▶ Required action
A single number is expected: the count of lines in the entries below that contain "files".

___ Listed records

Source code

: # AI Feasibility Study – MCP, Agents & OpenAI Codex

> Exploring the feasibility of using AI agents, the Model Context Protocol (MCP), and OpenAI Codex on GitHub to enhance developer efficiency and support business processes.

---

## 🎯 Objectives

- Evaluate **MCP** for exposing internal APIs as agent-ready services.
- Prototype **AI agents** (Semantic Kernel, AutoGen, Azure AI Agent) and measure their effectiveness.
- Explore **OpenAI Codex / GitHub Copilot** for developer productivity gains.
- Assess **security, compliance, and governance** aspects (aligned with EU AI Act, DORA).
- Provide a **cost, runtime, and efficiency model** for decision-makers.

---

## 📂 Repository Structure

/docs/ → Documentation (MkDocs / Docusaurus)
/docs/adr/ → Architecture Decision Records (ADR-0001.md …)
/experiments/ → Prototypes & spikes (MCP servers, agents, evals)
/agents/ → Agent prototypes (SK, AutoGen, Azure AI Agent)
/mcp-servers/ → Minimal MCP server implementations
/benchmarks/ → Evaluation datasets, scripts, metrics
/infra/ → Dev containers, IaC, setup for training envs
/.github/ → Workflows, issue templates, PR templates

______
___ Listed records

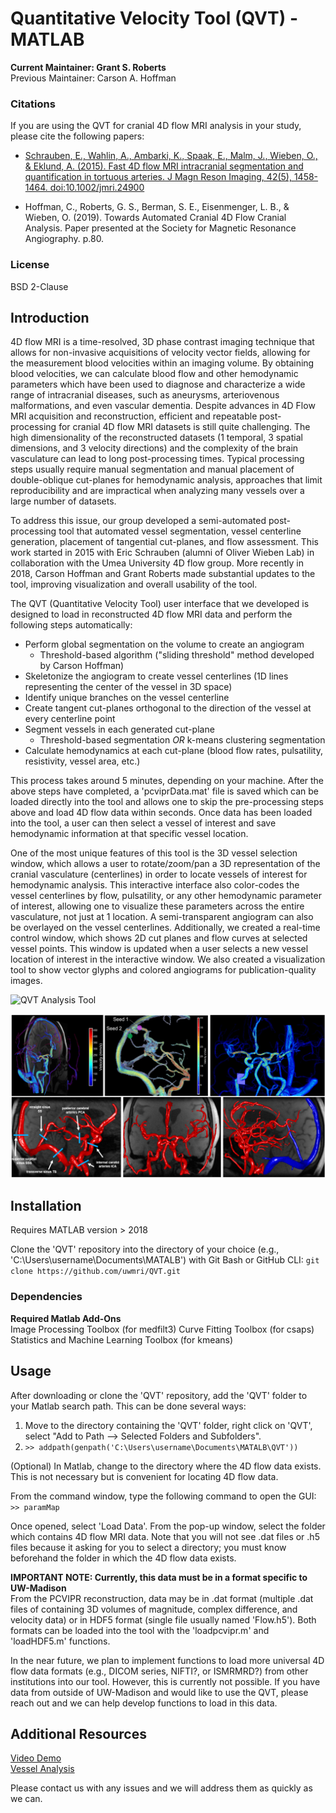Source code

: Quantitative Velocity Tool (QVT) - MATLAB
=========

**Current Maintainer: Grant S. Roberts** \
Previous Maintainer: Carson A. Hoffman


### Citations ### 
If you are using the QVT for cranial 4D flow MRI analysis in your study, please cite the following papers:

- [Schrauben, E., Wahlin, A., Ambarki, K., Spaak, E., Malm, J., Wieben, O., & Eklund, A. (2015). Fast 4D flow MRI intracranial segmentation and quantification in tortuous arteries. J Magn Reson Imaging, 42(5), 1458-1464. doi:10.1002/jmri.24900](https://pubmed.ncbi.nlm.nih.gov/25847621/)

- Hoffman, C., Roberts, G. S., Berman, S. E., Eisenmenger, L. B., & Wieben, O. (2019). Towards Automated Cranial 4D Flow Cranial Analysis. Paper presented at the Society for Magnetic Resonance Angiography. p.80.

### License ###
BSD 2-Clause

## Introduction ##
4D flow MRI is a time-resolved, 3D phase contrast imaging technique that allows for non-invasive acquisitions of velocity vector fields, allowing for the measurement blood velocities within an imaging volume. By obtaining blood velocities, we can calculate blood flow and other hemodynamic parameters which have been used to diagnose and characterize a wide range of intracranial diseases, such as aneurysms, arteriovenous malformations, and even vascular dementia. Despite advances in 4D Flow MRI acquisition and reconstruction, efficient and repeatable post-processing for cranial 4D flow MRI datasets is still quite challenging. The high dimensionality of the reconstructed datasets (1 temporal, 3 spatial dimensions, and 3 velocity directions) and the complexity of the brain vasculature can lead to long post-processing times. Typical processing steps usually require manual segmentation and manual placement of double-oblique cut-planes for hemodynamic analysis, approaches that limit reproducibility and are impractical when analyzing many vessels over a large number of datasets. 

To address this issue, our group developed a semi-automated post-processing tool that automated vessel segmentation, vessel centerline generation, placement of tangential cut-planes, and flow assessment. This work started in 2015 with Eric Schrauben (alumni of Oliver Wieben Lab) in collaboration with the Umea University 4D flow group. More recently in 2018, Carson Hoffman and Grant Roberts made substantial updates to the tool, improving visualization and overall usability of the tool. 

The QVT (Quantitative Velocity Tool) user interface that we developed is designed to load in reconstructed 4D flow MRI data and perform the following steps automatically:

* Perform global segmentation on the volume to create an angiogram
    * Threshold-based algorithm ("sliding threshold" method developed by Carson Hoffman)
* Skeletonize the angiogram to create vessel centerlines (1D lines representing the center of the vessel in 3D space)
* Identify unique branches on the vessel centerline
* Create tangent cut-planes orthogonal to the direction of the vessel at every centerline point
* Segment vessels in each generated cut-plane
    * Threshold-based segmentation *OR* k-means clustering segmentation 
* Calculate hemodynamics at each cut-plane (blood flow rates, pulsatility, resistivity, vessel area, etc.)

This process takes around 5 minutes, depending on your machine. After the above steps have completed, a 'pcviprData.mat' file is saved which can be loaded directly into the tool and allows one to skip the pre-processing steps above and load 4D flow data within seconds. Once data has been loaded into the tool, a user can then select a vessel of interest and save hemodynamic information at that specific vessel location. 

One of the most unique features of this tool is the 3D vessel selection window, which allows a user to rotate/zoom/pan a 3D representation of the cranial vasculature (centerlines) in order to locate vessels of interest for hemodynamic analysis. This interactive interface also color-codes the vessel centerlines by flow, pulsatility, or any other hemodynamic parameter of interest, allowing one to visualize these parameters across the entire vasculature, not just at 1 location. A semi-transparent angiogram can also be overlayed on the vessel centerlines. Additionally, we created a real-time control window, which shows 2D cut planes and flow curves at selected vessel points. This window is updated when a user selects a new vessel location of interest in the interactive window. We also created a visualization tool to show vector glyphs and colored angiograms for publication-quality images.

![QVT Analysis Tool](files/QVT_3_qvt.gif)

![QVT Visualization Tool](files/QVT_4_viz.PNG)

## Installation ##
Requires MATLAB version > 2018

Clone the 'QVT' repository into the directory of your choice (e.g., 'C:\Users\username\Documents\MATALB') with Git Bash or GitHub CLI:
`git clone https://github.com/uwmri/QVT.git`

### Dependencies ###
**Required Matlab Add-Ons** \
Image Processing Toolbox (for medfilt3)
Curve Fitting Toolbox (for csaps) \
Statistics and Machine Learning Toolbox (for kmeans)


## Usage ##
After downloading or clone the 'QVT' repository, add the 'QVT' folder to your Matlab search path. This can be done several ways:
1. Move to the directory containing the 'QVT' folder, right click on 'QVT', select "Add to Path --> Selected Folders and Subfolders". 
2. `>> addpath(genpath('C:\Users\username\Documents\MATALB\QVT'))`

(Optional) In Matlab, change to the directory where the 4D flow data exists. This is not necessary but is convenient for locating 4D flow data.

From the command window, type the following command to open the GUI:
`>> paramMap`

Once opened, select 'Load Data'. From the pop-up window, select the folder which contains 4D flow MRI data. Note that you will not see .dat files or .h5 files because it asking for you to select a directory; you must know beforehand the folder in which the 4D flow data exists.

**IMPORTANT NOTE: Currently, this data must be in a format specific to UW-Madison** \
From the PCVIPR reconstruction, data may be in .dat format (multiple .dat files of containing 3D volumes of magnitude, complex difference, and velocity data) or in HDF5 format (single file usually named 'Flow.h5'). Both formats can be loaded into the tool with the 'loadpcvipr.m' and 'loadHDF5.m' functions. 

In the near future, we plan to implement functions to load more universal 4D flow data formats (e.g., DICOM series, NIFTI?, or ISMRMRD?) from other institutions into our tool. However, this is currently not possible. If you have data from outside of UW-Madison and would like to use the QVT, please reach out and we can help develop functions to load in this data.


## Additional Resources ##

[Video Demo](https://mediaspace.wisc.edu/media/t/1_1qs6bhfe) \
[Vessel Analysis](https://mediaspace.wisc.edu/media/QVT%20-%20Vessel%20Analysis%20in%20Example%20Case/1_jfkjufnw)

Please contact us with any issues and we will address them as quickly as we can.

______

▶ Finished exercise
4